On a visit to Kripalu a couple of years ago, I was dealing with health and relationship concerns. I’d been seeing a naturopath and a therapist, but while there, I turned to a kind of cosmic database called the Akashic Records for additional guidance. (Readers of the Akashic Records can apparently tap into this etheric library, which contains information about every soul that has ever incarnated and all events, thoughts, and emotions that have happened since the beginning of Creation). Needless to say, when it comes to major life issues, I seek out metaphysical guidance, and so do countless others.
“People have been using divinatory tools since time began,” says Tarot card reader, psychic, and medium, Cynthia Papa-Lentini, Ph.D. “They’ve been reading tea leaves, rocks, bones, Runes, and all kinds of things. There’s enormous wisdom in the ancient ways.”
During Tarot card readings, Cynthia says clients might ask about whether to follow a particular health regimen, take a job, go back to school, move to another city or country, embark on a different career, stay in or leave a relationship, and more. “People lately have a deep suffering of the spirit–not just the body,” she notes. “They seek out people like me to ask questions that are soul-searching in nature. It goes from the practical to the esoteric. I’ve had moms asking how to help children who are addicted. And recently, a woman who was given four months to live asked how she could traverse the bardo (the Tibetan term for the intermediate state between death and rebirth) after death.”
While the tools used in metaphysical practices differ, each of them professes to connect with a ubiquitous energetic force. “Some people call it quantum physics or universal consciousness,” Cynthia remarks. “Others call it the Divine, but it’s the same thing regardless.”
Even though Tarot, astrology, and psychic and Akashic Records readings appear to draw from the same invisible omniscient force, they also seem, according to Cynthia, to help seekers get in touch with their own intuition. “People have the absolute knowledge within themselves, but they’ve forgotten,” she insists. “They come to us and we assist in helping them find those places within themselves that help them heal.”
Skepticism about metaphysical practices isn’t uncommon, of course.
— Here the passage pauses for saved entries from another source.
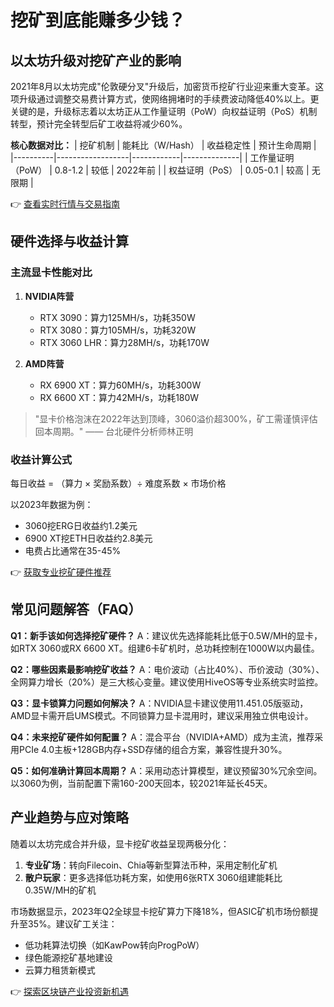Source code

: # 挖矿到底能赚多少钱？

## 以太坊升级对挖矿产业的影响

2021年8月以太坊完成"伦敦硬分叉"升级后，加密货币挖矿行业迎来重大变革。这项升级通过调整交易费计算方式，使网络拥堵时的手续费波动降低40%以上。更关键的是，升级标志着以太坊正从工作量证明（PoW）向权益证明（PoS）机制转型，预计完全转型后矿工收益将减少60%。

**核心数据对比：**
| 挖矿机制 | 能耗比（W/Hash） | 收益稳定性 | 预计生命周期 |
|----------|------------------|------------|--------------|
| 工作量证明（PoW） | 0.8-1.2       | 较低       | 2022年前      |
| 权益证明（PoS） | 0.05-0.1       | 较高       | 无限期       |

👉 [查看实时行情与交易指南](https://bit.ly/okx_welcome)

## 硬件选择与收益计算

### 主流显卡性能对比
1. **NVIDIA阵营**
   - RTX 3090：算力125MH/s，功耗350W
   - RTX 3080：算力105MH/s，功耗320W
   - RTX 3060 LHR：算力28MH/s，功耗170W

2. **AMD阵营**
   - RX 6900 XT：算力60MH/s，功耗300W
   - RX 6600 XT：算力42MH/s，功耗180W

> "显卡价格泡沫在2022年达到顶峰，3060溢价超300%，矿工需谨慎评估回本周期。" —— 台北硬件分析师林正明

### 收益计算公式
每日收益 = （算力 × 奖励系数）÷ 难度系数 × 市场价格

以2023年数据为例：
- 3060挖ERG日收益约1.2美元
- 6900 XT挖ETH日收益约2.8美元
- 电费占比通常在35-45%

👉 [获取专业挖矿硬件推荐](https://bit.ly/okx_welcome)

## 常见问题解答（FAQ）

**Q1：新手该如何选择挖矿硬件？**
A：建议优先选择能耗比低于0.5W/MH的显卡，如RTX 3060或RX 6600 XT。组建6卡矿机时，总功耗控制在1000W以内最佳。

**Q2：哪些因素最影响挖矿收益？**
A：电价波动（占比40%）、币价波动（30%）、全网算力增长（20%）是三大核心变量。建议使用HiveOS等专业系统实时监控。

**Q3：显卡锁算力问题如何解决？**
A：NVIDIA显卡建议使用11.451.05版驱动，AMD显卡需开启UMS模式。不同锁算力显卡混用时，建议采用独立供电设计。

**Q4：未来挖矿硬件如何配置？**
A：混合平台（NVIDIA+AMD）成为主流，推荐采用PCIe 4.0主板+128GB内存+SSD存储的组合方案，兼容性提升30%。

**Q5：如何准确计算回本周期？**
A：采用动态计算模型，建议预留30%冗余空间。以3060为例，当前配置下需160-200天回本，较2021年延长45天。

## 产业趋势与应对策略

随着以太坊完成合并升级，显卡挖矿收益呈现两极分化：
1. **专业矿场**：转向Filecoin、Chia等新型算法币种，采用定制化矿机
2. **散户玩家**：更多选择低功耗方案，如使用6张RTX 3060组建能耗比0.35W/MH的矿机

市场数据显示，2023年Q2全球显卡挖矿算力下降18%，但ASIC矿机市场份额提升至35%。建议矿工关注：
- 低功耗算法切换（如KawPow转向ProgPoW）
- 绿色能源挖矿基地建设
- 云算力租赁新模式

👉 [探索区块链产业投资新机遇](https://bit.ly/okx_welcome)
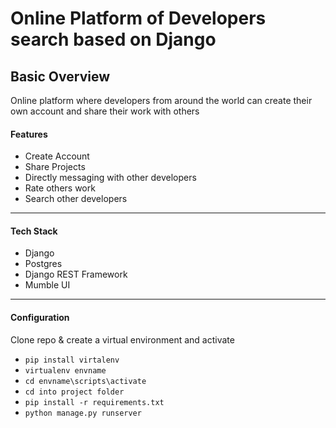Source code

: # Online Platform of Developers search based on Django


## Basic Overview
Online platform where developers from around the world can create their own account and share their work with others

#### Features
* Create Account
* Share Projects
* Directly messaging with other developers
* Rate others work
* Search other developers
---
#### Tech Stack
* Django
* Postgres
* Django REST Framework
* Mumble UI









---
#### Configuration
 Clone repo & create a virtual environment and activate

+ `pip install virtalenv`
+ `virtualenv envname`
+ `cd envname\scripts\activate`
+ `cd into project folder`
+ `pip install -r requirements.txt`
+ `python manage.py runserver`
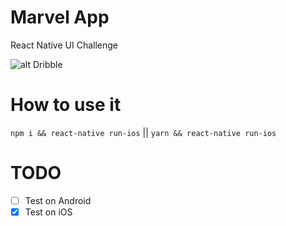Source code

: # Marvel App
React Native UI Challenge 

![alt Dribble](https://raw.githubusercontent.com/cinder92/react-native-marvel-app/master/how-app-should-look.png)

# How to use it

`npm i && react-native run-ios` || `yarn && react-native run-ios`

# TODO

- [ ] Test on Android
- [x] Test on iOS
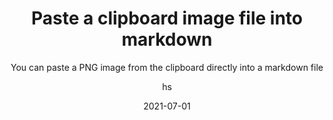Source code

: ---
date: 2021-07-01
title: Paste a clipboard image file into markdown 
technologies: [java]
topics: [editing]
author: hs
subtitle: You can paste a PNG image from the clipboard directly into a markdown file
thumbnail: ./thumbnail.png
cardThumbnail: ./card.png
shortVideo:
  poster: ./tip.png
  url: https://youtu.be/2TxKxwKD_z0 
leadin: |
  When you paste an image from the clipboard into a markdown file, IntelliJ IDEA will add the PNG to the project and provide the syntax in the markdown for the image. 
 
---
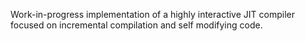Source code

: Work-in-progress implementation of a highly interactive JIT compiler focused on incremental compilation and self modifying code.

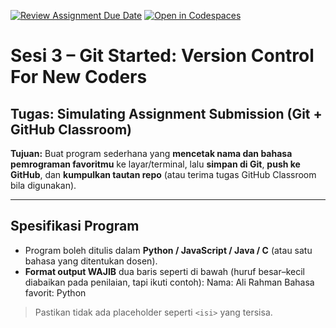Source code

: [![Review Assignment Due Date](https://classroom.github.com/assets/deadline-readme-button-22041afd0340ce965d47ae6ef1cefeee28c7c493a6346c4f15d667ab976d596c.svg)](https://classroom.github.com/a/OG_WNbNr)
[![Open in Codespaces](https://classroom.github.com/assets/launch-codespace-2972f46106e565e64193e422d61a12cf1da4916b45550586e14ef0a7c637dd04.svg)](https://classroom.github.com/open-in-codespaces?assignment_repo_id=20198977)
# Sesi 3 – Git Started: Version Control For New Coders

## Tugas: Simulating Assignment Submission (Git + GitHub Classroom)

**Tujuan:** Buat program sederhana yang **mencetak nama dan bahasa pemrograman favoritmu** ke layar/terminal, lalu **simpan di Git**, **push ke GitHub**, dan **kumpulkan tautan repo** (atau terima tugas GitHub Classroom bila digunakan).

---

## Spesifikasi Program
- Program boleh ditulis dalam **Python / JavaScript / Java / C** (atau satu bahasa yang ditentukan dosen).
- **Format output WAJIB** dua baris seperti di bawah (huruf besar–kecil diabaikan pada penilaian, tapi ikuti contoh):
Nama: Ali Rahman
Bahasa favorit: Python

> Pastikan tidak ada placeholder seperti `<isi>` yang tersisa.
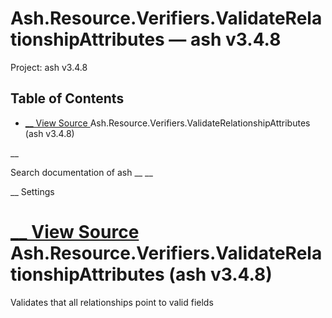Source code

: # Ash.Resource.Verifiers.ValidateRelationshipAttributes — ash v3.4.8

Project: ash v3.4.8

## Table of Contents

- [ __ View Source ](external_link) Ash.Resource.Verifiers.ValidateRelationshipAttributes (ash v3.4.8)

__

Search documentation of ash __ __

__ Settings

#  [ __ View Source ](external_link) Ash.Resource.Verifiers.ValidateRelationshipAttributes (ash v3.4.8)

Validates that all relationships point to valid fields

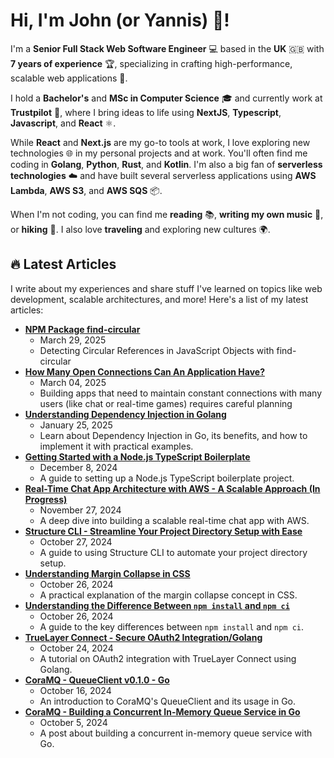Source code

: # Hi, I'm John (or Yannis) 👋!

I'm a **Senior Full Stack Web Software Engineer** 💻 based in the **UK** 🇬🇧 with **7 years of experience** 🏆, specializing in crafting high-performance, scalable web applications 🚀.

I hold a **Bachelor's** and **MSc in Computer Science** 🎓 and currently work at **Trustpilot** 🌟, where I bring ideas to life using **NextJS**, **Typescript**, **Javascript**, and **React** ⚛️.

While **React** and **Next.js** are my go-to tools at work, I love exploring new technologies 🌐 in my personal projects and at work. You'll often find me coding in **Golang**, **Python**, **Rust**, and **Kotlin**. I'm also a big fan of **serverless technologies** ☁️ and have built several serverless applications using **AWS Lambda**, **AWS S3**, and **AWS SQS** 📦.

When I'm not coding, you can find me **reading** 📚, **writing my own music** 🎸, or **hiking** 🥾. I also love **traveling** and exploring new cultures 🌍.

## 🔥 Latest Articles

I write about my experiences and share stuff I've learned on topics like web development, scalable architectures, and more! Here's a list of my latest articles:

- **[NPM Package find-circular](https://johnretsas.github.io/blog/npm-find-circular/)**
  - March 29, 2025
  - Detecting Circular References in JavaScript Objects with find-circular
- **[How Many Open Connections Can An Application Have?](https://johnretsas.github.io/blog/how-many-open-connections/)**
  - March 04, 2025
  - Building apps that need to maintain constant connections with many users (like chat or real-time games) requires careful planning
- **[Understanding Dependency Injection in Golang ](https://johnretsas.github.io/blog/dependency-injection-go)**
  - January 25, 2025
  - Learn about Dependency Injection in Go, its benefits, and how to implement it with practical examples.
- **[Getting Started with a Node.js TypeScript Boilerplate](https://johnretsas.github.io/blog/node-ts-boilerplate)**
  - December 8, 2024
  - A guide to setting up a Node.js TypeScript boilerplate project.
- **[Real-Time Chat App Architecture with AWS - A Scalable Approach (In Progress)](https://johnretsas.github.io/blog/real-time-chat-app-architecture)**
  - November 27, 2024
  - A deep dive into building a scalable real-time chat app with AWS.
- **[Structure CLI - Streamline Your Project Directory Setup with Ease](https://johnretsas.github.io/blog/structure-cli)**
  - October 27, 2024
  - A guide to using Structure CLI to automate your project directory setup.
- **[Understanding Margin Collapse in CSS](https://johnretsas.github.io/blog/margin-collapse)**
  - October 26, 2024
  - A practical explanation of the margin collapse concept in CSS.
- **[Understanding the Difference Between `npm install` and `npm ci`](https://johnretsas.github.io/blog/npm-ci-i)**
  - October 26, 2024
  - A guide to the key differences between `npm install` and `npm ci`.
- **[TrueLayer Connect - Secure OAuth2 Integration/Golang](https://johnretsas.github.io/blog/truelayer-connect)**
  - October 24, 2024
  - A tutorial on OAuth2 integration with TrueLayer Connect using Golang.
- **[CoraMQ - QueueClient v0.1.0 - Go](https://johnretsas.github.io/blog/cora-queue-sdk-ts)**
  - October 16, 2024
  - An introduction to CoraMQ's QueueClient and its usage in Go.
- **[CoraMQ - Building a Concurrent In-Memory Queue Service in Go](https://johnretsas.github.io/blog/cora-queue-service)**
  - October 5, 2024
  - A post about building a concurrent in-memory queue service with Go.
While some clearly dismiss them, Cynthia underscores that “people can be skeptical all they want, but we all have intuition. Everybody knows what it’s like to walk into a room and know who not to sit beside.” The only time a reading might not “work,” she says, is if someone is very angry and has an axe to grind. “Then they might not hear you,” she admits. “Otherwise, no one who’s really a skeptic is going to be sitting in front of me.”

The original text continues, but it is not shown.